We reached a crossing of trails in Mary S. and Trish decided to take Tasha home. Orion and I continued down to the Wall (AKA River Viewpoint) and past the waterfall all the way to the river.

Orion promptly fell between a big stone and a rock at Big Stones and Rox and cried in pain, so we made our way back up to Oma’s as the sun set.

I told you that story so I could tell you this one: at the bar the following night I finally had the chance to stammer my apology to my one-time slave and she absolved me. She hadn’t wasted the 20 years in regret or recriminations. She’d put it out of her mind. We’d all forgotten things.

Jen Galloway seemed to have credited me with introducing her and Mike at a place called Humphrey Yogurt’s. I don’t recall such a place.
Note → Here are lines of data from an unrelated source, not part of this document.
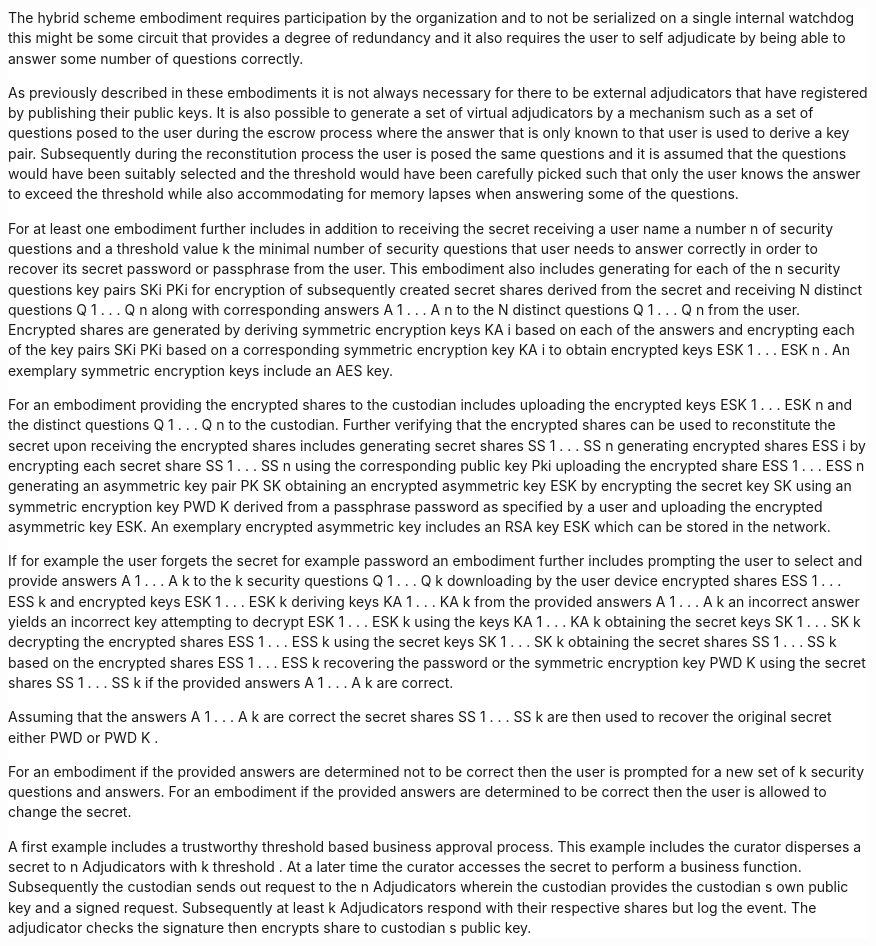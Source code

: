 The hybrid scheme embodiment requires participation by the organization and to not be serialized on a single internal watchdog this might be some circuit that provides a degree of redundancy and it also requires the user to self adjudicate by being able to answer some number of questions correctly.

As previously described in these embodiments it is not always necessary for there to be external adjudicators that have registered by publishing their public keys. It is also possible to generate a set of virtual adjudicators by a mechanism such as a set of questions posed to the user during the escrow process where the answer that is only known to that user is used to derive a key pair. Subsequently during the reconstitution process the user is posed the same questions and it is assumed that the questions would have been suitably selected and the threshold would have been carefully picked such that only the user knows the answer to exceed the threshold while also accommodating for memory lapses when answering some of the questions.

For at least one embodiment further includes in addition to receiving the secret receiving a user name a number n of security questions and a threshold value k the minimal number of security questions that user needs to answer correctly in order to recover its secret password or passphrase from the user. This embodiment also includes generating for each of the n security questions key pairs SKi PKi for encryption of subsequently created secret shares derived from the secret and receiving N distinct questions Q 1 . . . Q n along with corresponding answers A 1 . . . A n to the N distinct questions Q 1 . . . Q n from the user. Encrypted shares are generated by deriving symmetric encryption keys KA i based on each of the answers and encrypting each of the key pairs SKi PKi based on a corresponding symmetric encryption key KA i to obtain encrypted keys ESK 1 . . . ESK n . An exemplary symmetric encryption keys include an AES key.

For an embodiment providing the encrypted shares to the custodian includes uploading the encrypted keys ESK 1 . . . ESK n and the distinct questions Q 1 . . . Q n to the custodian. Further verifying that the encrypted shares can be used to reconstitute the secret upon receiving the encrypted shares includes generating secret shares SS 1 . . . SS n generating encrypted shares ESS i by encrypting each secret share SS 1 . . . SS n using the corresponding public key Pki uploading the encrypted share ESS 1 . . . ESS n generating an asymmetric key pair PK SK obtaining an encrypted asymmetric key ESK by encrypting the secret key SK using an symmetric encryption key PWD K derived from a passphrase password as specified by a user and uploading the encrypted asymmetric key ESK. An exemplary encrypted asymmetric key includes an RSA key ESK which can be stored in the network.

If for example the user forgets the secret for example password an embodiment further includes prompting the user to select and provide answers A 1 . . . A k to the k security questions Q 1 . . . Q k downloading by the user device encrypted shares ESS 1 . . . ESS k and encrypted keys ESK 1 . . . ESK k deriving keys KA 1 . . . KA k from the provided answers A 1 . . . A k an incorrect answer yields an incorrect key attempting to decrypt ESK 1 . . . ESK k using the keys KA 1 . . . KA k obtaining the secret keys SK 1 . . . SK k decrypting the encrypted shares ESS 1 . . . ESS k using the secret keys SK 1 . . . SK k obtaining the secret shares SS 1 . . . SS k based on the encrypted shares ESS 1 . . . ESS k recovering the password or the symmetric encryption key PWD K using the secret shares SS 1 . . . SS k if the provided answers A 1 . . . A k are correct.

Assuming that the answers A 1 . . . A k are correct the secret shares SS 1 . . . SS k are then used to recover the original secret either PWD or PWD K .

For an embodiment if the provided answers are determined not to be correct then the user is prompted for a new set of k security questions and answers. For an embodiment if the provided answers are determined to be correct then the user is allowed to change the secret.

A first example includes a trustworthy threshold based business approval process. This example includes the curator disperses a secret to n Adjudicators with k threshold . At a later time the curator accesses the secret to perform a business function. Subsequently the custodian sends out request to the n Adjudicators wherein the custodian provides the custodian s own public key and a signed request. Subsequently at least k Adjudicators respond with their respective shares but log the event. The adjudicator checks the signature then encrypts share to custodian s public key.

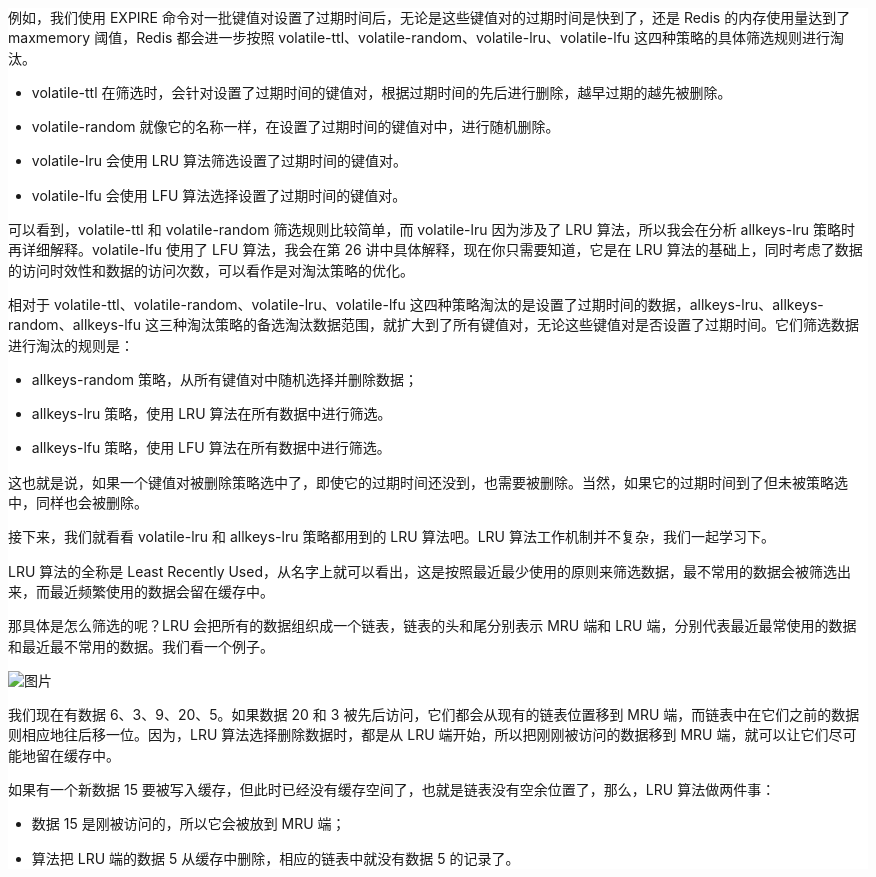 <span data-slate-object="text" data-key="7082"><span data-slate-leaf="true" data-offset-key="7082:0" data-first-offset="true"><span data-slate-string="true">例如，我们使用 EXPIRE 命令对一批键值对设置了过期时间后，无论是这些键值对的过期时间是快到了，还是 Redis 的内存使用量达到了 maxmemory 阈值，Redis 都会进一步按照 volatile-ttl、volatile-random、volatile-lru、volatile-lfu 这四种策略的具体筛选规则进行淘汰。</span></span></span>

- volatile-ttl 在筛选时，会针对设置了过期时间的键值对，根据过期时间的先后进行删除，越早过期的越先被删除。

- volatile-random 就像它的名称一样，在设置了过期时间的键值对中，进行随机删除。

- volatile-lru 会使用 LRU 算法筛选设置了过期时间的键值对。

- volatile-lfu 会使用 LFU 算法选择设置了过期时间的键值对。

<span data-slate-object="text" data-key="7093"><span data-slate-leaf="true" data-offset-key="7093:0" data-first-offset="true"><span data-slate-string="true">可以看到，volatile-ttl 和 volatile-random 筛选规则比较简单，而 volatile-lru 因为涉及了 LRU 算法，所以我会在分析 allkeys-lru 策略时再详细解释。volatile-lfu 使用了 LFU 算法，我会在第 26 讲中具体解释，现在你只需要知道，它是在 LRU 算法的基础上，同时考虑了数据的访问时效性和数据的访问次数，可以看作是对淘汰策略的优化。</span></span></span>

<span data-slate-object="text" data-key="7095"><span data-slate-leaf="true" data-offset-key="7095:0" data-first-offset="true"><span data-slate-string="true">相对于 volatile-ttl、volatile-random、volatile-lru、volatile-lfu 这四种策略淘汰的是设置了过期时间的数据，allkeys-lru、allkeys-random、allkeys-lfu 这三种淘汰策略的备选淘汰数据范围，就扩大到了所有键值对，无论这些键值对是否设置了过期时间。它们筛选数据进行淘汰的规则是：</span></span></span>

- allkeys-random 策略，从所有键值对中随机选择并删除数据；

- allkeys-lru 策略，使用 LRU 算法在所有数据中进行筛选。

- allkeys-lfu 策略，使用 LFU 算法在所有数据中进行筛选。

<span data-slate-object="text" data-key="7104"><span data-slate-leaf="true" data-offset-key="7104:0" data-first-offset="true"><span data-slate-string="true">这也就是说，如果一个键值对被删除策略选中了，即使它的过期时间还没到，也需要被删除。当然，如果它的过期时间到了但未被策略选中，同样也会被删除。</span></span></span>

<span data-slate-object="text" data-key="7106"><span data-slate-leaf="true" data-offset-key="7106:0" data-first-offset="true"><span data-slate-string="true">接下来，我们就看看 volatile-lru 和 allkeys-lru 策略都用到的 LRU 算法吧。LRU 算法工作机制并不复杂，我们一起学习下。</span></span></span>

<span data-slate-object="text" data-key="7108"><span data-slate-leaf="true" data-offset-key="7108:0" data-first-offset="true"><span data-slate-string="true">LRU 算法的全称是 Least Recently Used，从名字上就可以看出，这是按照最近最少使用的原则来筛选数据，最不常用的数据会被筛选出来，而最近频繁使用的数据会留在缓存中。</span></span></span>

<span data-slate-object="text" data-key="7110"><span data-slate-leaf="true" data-offset-key="7110:0" data-first-offset="true"><span data-slate-string="true">那具体是怎么筛选的呢？LRU 会把所有的数据组织成一个链表，链表的头和尾分别表示 MRU 端和 LRU 端，分别代表最近最常使用的数据和最近最不常用的数据。我们看一个例子。</span></span></span>

![图片](https://static001.geekbang.org/resource/image/02/y5/0201f85c84203300ae4085c60e955yy5.jpg)

<span data-slate-object="text" data-key="7113"><span data-slate-leaf="true" data-offset-key="7113:0" data-first-offset="true"><span data-slate-string="true">我们现在有数据 6、3、9、20、5。如果数据 20 和 3 被先后访问，它们都会从现有的链表位置移到 MRU 端，而链表中在它们之前的数据则相应地往后移一位。因为，LRU 算法选择删除数据时，都是从 LRU 端开始，所以把刚刚被访问的数据移到 MRU 端，就可以让它们尽可能地留在缓存中。</span></span></span>

<span data-slate-object="text" data-key="7115"><span data-slate-leaf="true" data-offset-key="7115:0" data-first-offset="true"><span data-slate-string="true">如果有一个新数据 15 要被写入缓存，但此时已经没有缓存空间了，也就是链表没有空余位置了，那么，LRU 算法做两件事：</span></span></span>

- 数据 15 是刚被访问的，所以它会被放到 MRU 端；

- 算法把 LRU 端的数据 5 从缓存中删除，相应的链表中就没有数据 5 的记录了。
Chris Bair credited me with giving him a copy of Santana’s Abraxas and blowing his mind. It’s possible, but I don’t recall it.

So now we’re back to the bar. I’m showing off my bottle of beer none too discretely and trying to ask if people have openers on their key chains. Little hors d’oeuvres are provided, but we’ve soon gone through them. As soon as I get my bottle opened I’m caught by the waitress and informed of the liquor laws. Jay tries to get me to pour it into his empty glass with his back turned to her. I drop the bottle face down into the glass and the bottom breaks out of it, spilling my beer on the floor.

Then he offers to buy me a beer. Eventually, four people have bought me beers.

At some point Trish calls and tells me that Orion’s still complaining of stomach pain, so they’re taking him to the hospital. Maybe they’ll be done by midnight. Then she calls back to say the doctors are talking possible appendicitis. I need to get my own ride home. Luckily, lots of folks still live in West Linn. Unfortunately, this ruins our plans to get Harry Potter 7 in the middle of hundreds of would-be-wizards.

The pressure to be done reunion-ing by midnight is off. I’m out in the smoking section and Janine offers me a free beer. I bring up Ron’s name. She tells me the sordid tale of their horrible date, his attempted suicide and the how he later befriended her rapist.